Each line from the one with "(surah, ayah) for" through the last line of the records must be output exactly, both ends included.

┄┄┄┄┄┄┄┄┄┄┄┄┄┄┄┄┄┄┄┄

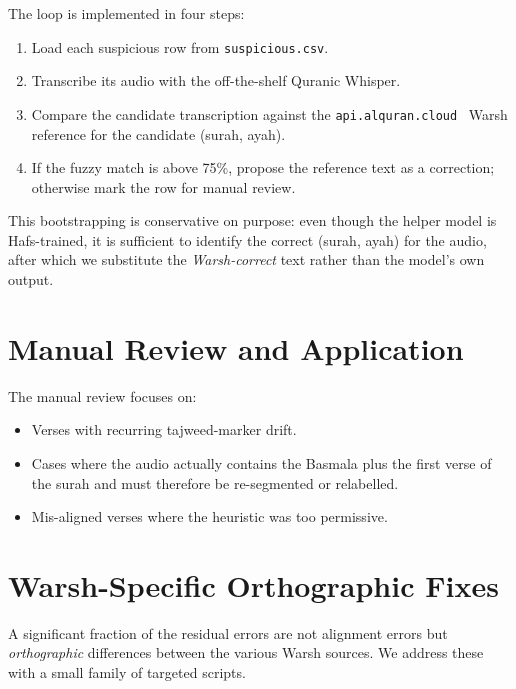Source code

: The loop is implemented in four steps:
\begin{enumerate}
  \item Load each suspicious row from \texttt{suspicious.csv}.
  \item Transcribe its audio with the off-the-shelf Quranic Whisper.
  \item Compare the candidate transcription against the
        \texttt{api.alquran.cloud}~\cite{alqurancloud} Warsh reference
        for the candidate (surah, ayah).
  \item If the fuzzy match is above 75\%, propose the reference text as a
        correction; otherwise mark the row for manual review.
\end{enumerate}

This bootstrapping is conservative on purpose: even though the helper
model is Hafs-trained, it is sufficient to identify the correct
(surah, ayah) for the audio, after which we substitute the
\emph{Warsh-correct} text rather than the model's own output.

\section{Manual Review and Application}


The manual review focuses on:
\begin{itemize}
  \item Verses with recurring tajweed-marker drift.
  \item Cases where the audio actually contains the Basmala plus the
        first verse of the surah and must therefore be re-segmented or
        relabelled.
  \item Mis-aligned verses where the heuristic was too permissive.
\end{itemize}

\section{Warsh-Specific Orthographic Fixes}

A significant fraction of the residual errors are not alignment errors
but \emph{orthographic} differences between the various Warsh sources.
We address these with a small family of targeted scripts.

┄┄┄┄┄┄┄┄┄┄┄┄┄┄┄┄┄┄┄┄

__Result below__
(surah, ayah) for the audio, after which we substitute the
\emph{Warsh-correct} text rather than the model's own output.

\section{Manual Review and Application}


The manual review focuses on:
\begin{itemize}
  \item Verses with recurring tajweed-marker drift.
  \item Cases where the audio actually contains the Basmala plus the
        first verse of the surah and must therefore be re-segmented or
        relabelled.
  \item Mis-aligned verses where the heuristic was too permissive.
\end{itemize}

\section{Warsh-Specific Orthographic Fixes}

A significant fraction of the residual errors are not alignment errors
but \emph{orthographic} differences between the various Warsh sources.
We address these with a small family of targeted scripts.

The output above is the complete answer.